Exercise brief
The answer must consist of every line below that holds the word "which".

- - - - -

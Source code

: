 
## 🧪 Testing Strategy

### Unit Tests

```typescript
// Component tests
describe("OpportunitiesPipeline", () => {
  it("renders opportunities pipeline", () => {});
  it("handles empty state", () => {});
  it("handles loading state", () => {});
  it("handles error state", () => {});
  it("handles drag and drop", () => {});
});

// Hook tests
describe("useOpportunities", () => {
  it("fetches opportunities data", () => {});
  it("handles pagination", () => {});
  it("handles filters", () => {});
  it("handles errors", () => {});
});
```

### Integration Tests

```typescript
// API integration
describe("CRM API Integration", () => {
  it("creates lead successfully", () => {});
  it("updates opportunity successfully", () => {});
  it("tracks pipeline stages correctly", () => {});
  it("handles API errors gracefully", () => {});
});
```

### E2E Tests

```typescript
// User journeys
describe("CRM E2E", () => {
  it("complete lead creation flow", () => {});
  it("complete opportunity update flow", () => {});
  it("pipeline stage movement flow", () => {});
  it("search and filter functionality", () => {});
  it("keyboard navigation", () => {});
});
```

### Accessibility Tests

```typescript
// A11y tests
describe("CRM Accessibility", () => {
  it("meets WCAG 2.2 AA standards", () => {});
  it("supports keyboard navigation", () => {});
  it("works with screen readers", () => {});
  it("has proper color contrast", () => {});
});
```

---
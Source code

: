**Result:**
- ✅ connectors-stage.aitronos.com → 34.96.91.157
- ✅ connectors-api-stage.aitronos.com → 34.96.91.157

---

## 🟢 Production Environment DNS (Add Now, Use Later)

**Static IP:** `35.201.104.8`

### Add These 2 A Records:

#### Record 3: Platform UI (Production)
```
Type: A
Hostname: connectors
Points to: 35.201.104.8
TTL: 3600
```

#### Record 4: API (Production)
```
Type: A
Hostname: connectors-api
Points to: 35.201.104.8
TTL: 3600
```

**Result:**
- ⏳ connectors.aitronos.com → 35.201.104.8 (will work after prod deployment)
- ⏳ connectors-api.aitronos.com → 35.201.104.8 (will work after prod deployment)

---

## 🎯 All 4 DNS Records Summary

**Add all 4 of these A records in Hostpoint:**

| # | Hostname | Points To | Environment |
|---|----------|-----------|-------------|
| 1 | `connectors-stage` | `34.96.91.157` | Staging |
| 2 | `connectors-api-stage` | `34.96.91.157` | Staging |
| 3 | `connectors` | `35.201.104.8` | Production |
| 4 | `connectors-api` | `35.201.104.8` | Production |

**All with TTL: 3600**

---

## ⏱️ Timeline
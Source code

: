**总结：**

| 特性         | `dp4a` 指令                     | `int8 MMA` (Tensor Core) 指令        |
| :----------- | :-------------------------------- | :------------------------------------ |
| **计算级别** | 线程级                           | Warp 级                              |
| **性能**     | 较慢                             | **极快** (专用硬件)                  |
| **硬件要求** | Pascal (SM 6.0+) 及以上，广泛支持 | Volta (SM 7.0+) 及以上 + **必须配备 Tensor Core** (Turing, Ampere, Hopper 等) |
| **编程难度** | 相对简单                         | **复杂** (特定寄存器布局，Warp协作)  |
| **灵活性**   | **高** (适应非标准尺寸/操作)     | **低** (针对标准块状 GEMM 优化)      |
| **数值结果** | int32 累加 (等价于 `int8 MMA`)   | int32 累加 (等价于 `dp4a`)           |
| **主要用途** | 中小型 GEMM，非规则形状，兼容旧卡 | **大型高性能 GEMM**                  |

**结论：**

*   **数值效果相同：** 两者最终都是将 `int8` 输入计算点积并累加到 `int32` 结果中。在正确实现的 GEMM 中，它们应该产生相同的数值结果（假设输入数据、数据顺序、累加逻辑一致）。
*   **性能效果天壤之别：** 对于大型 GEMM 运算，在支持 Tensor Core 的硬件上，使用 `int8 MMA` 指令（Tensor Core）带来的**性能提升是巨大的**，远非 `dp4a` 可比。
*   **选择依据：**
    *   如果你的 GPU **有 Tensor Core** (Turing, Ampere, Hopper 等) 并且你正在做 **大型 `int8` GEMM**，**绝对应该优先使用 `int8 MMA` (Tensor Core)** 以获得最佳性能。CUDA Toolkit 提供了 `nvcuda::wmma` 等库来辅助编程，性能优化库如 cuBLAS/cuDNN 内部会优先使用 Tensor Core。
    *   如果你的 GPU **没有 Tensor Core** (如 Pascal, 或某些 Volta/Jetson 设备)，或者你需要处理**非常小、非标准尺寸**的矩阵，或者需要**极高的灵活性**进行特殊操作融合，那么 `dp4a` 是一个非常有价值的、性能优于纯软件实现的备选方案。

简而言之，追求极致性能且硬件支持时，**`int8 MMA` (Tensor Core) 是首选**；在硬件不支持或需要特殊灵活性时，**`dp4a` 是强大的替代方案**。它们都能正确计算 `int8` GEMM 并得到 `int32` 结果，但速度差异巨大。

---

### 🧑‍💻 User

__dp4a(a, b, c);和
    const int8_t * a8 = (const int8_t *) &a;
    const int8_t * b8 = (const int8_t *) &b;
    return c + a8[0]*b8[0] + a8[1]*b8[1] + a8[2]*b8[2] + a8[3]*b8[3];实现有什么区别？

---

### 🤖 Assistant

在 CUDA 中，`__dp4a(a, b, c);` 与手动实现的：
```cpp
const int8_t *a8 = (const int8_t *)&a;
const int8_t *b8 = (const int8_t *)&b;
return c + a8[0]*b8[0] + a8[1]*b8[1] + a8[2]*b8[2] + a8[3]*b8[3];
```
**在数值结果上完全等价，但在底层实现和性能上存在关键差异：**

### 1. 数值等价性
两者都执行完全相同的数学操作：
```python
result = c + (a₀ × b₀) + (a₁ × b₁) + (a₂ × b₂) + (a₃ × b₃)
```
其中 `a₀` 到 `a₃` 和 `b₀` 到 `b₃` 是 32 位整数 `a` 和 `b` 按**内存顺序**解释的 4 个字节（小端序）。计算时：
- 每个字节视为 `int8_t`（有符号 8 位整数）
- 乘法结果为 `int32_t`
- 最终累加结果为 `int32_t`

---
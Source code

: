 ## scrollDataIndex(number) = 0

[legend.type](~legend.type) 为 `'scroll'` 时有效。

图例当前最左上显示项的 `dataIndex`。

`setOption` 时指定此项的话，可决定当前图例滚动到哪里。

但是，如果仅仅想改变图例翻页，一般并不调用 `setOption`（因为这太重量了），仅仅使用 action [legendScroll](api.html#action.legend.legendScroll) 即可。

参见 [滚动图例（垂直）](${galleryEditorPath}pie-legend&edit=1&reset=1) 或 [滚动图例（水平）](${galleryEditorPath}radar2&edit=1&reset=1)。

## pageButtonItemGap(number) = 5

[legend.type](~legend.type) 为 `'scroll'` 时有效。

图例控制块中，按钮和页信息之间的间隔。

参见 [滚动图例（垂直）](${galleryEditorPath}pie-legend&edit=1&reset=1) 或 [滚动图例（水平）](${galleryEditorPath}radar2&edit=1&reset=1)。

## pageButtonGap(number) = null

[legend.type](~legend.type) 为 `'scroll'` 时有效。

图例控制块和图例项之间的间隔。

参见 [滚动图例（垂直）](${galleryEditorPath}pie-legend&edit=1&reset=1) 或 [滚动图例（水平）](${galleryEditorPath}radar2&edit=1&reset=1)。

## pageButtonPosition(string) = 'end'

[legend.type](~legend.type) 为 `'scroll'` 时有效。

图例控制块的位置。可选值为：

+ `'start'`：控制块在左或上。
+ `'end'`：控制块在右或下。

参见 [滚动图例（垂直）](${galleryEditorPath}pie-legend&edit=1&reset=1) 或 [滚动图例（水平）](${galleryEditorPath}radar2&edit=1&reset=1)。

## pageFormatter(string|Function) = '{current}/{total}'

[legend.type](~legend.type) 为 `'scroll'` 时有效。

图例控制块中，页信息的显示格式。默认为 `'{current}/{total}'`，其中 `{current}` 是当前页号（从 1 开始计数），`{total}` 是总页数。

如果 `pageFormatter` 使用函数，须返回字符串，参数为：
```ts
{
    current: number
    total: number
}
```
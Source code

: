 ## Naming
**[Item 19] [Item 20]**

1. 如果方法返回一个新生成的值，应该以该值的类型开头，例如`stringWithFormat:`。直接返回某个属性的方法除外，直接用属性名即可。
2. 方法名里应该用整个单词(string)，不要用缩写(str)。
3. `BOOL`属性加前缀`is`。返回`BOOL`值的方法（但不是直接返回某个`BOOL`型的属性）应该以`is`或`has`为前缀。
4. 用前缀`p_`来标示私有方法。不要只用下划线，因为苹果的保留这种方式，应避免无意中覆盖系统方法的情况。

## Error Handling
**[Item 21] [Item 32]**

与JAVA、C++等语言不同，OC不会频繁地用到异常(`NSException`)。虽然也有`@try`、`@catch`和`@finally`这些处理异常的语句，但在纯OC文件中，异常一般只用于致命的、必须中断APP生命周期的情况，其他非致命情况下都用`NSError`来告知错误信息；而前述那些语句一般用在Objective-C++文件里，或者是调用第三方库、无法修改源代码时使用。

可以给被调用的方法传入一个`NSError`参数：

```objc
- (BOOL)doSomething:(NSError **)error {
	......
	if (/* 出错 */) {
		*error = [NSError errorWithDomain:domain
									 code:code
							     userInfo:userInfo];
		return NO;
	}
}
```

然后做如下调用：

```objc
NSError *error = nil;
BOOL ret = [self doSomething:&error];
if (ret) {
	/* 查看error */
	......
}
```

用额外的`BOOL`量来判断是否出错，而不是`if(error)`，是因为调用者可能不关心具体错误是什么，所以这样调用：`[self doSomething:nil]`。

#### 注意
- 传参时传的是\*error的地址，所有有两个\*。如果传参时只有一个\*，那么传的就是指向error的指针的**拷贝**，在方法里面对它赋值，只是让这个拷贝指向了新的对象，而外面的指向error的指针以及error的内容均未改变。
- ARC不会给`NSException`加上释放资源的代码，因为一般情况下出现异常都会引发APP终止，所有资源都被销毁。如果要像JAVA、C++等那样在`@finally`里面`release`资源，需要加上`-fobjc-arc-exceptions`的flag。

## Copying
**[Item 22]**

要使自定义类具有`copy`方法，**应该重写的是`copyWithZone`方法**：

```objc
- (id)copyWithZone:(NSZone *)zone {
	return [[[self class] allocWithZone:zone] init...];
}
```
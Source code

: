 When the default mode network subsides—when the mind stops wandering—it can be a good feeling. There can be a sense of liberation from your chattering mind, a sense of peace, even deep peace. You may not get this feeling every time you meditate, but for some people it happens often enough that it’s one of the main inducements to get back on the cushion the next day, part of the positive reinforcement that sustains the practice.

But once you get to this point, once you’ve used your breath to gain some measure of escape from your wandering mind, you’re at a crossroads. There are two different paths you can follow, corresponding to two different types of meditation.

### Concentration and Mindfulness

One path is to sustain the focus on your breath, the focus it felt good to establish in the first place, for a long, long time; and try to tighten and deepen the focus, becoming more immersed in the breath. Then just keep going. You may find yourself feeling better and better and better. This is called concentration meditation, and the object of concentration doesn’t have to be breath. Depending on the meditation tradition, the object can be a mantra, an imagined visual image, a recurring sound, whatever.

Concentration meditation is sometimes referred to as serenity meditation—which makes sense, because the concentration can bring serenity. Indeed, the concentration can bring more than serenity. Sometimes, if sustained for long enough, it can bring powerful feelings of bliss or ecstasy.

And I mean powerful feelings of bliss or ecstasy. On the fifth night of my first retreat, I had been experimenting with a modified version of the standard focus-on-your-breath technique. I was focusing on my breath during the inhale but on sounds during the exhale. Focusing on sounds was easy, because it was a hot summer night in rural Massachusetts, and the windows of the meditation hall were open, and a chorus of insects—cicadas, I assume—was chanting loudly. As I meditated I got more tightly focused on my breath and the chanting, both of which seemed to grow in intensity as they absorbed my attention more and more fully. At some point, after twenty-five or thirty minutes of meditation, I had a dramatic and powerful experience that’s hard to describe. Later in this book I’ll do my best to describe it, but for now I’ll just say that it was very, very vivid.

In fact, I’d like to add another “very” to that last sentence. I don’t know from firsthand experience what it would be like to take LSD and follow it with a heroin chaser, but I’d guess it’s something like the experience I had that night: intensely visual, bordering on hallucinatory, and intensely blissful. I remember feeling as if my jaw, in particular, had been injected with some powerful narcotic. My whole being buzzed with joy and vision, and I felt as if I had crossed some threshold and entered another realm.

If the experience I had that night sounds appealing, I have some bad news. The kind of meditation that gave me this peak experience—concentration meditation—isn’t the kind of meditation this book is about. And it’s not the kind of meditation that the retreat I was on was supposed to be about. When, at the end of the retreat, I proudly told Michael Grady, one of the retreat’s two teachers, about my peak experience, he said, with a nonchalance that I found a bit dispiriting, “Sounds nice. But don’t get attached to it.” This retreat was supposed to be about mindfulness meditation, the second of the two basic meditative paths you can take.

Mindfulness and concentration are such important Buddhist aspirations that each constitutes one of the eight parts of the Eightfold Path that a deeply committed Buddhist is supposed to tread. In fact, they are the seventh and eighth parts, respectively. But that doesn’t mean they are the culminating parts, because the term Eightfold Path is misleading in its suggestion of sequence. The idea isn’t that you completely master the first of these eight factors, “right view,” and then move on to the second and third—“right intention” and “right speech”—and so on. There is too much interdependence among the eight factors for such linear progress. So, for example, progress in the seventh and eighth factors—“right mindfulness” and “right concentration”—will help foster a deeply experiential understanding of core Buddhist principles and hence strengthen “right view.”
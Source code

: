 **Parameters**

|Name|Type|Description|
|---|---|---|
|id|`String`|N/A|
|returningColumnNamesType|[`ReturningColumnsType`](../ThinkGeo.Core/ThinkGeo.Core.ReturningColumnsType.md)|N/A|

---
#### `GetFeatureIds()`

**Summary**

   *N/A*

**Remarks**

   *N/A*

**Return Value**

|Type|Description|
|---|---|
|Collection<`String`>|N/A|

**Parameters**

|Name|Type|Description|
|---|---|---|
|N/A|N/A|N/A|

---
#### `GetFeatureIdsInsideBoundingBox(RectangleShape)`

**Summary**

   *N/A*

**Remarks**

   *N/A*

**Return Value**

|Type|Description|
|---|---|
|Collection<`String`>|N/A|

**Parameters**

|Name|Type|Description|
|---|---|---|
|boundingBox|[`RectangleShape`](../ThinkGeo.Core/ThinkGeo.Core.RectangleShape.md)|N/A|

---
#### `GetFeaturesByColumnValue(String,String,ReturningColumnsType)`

- - - - -

Your solution
Concentration meditation is sometimes referred to as serenity meditation—which makes sense, because the concentration can bring serenity. Indeed, the concentration can bring more than serenity. Sometimes, if sustained for long enough, it can bring powerful feelings of bliss or ecstasy.
And I mean powerful feelings of bliss or ecstasy. On the fifth night of my first retreat, I had been experimenting with a modified version of the standard focus-on-your-breath technique. I was focusing on my breath during the inhale but on sounds during the exhale. Focusing on sounds was easy, because it was a hot summer night in rural Massachusetts, and the windows of the meditation hall were open, and a chorus of insects—cicadas, I assume—was chanting loudly. As I meditated I got more tightly focused on my breath and the chanting, both of which seemed to grow in intensity as they absorbed my attention more and more fully. At some point, after twenty-five or thirty minutes of meditation, I had a dramatic and powerful experience that’s hard to describe. Later in this book I’ll do my best to describe it, but for now I’ll just say that it was very, very vivid.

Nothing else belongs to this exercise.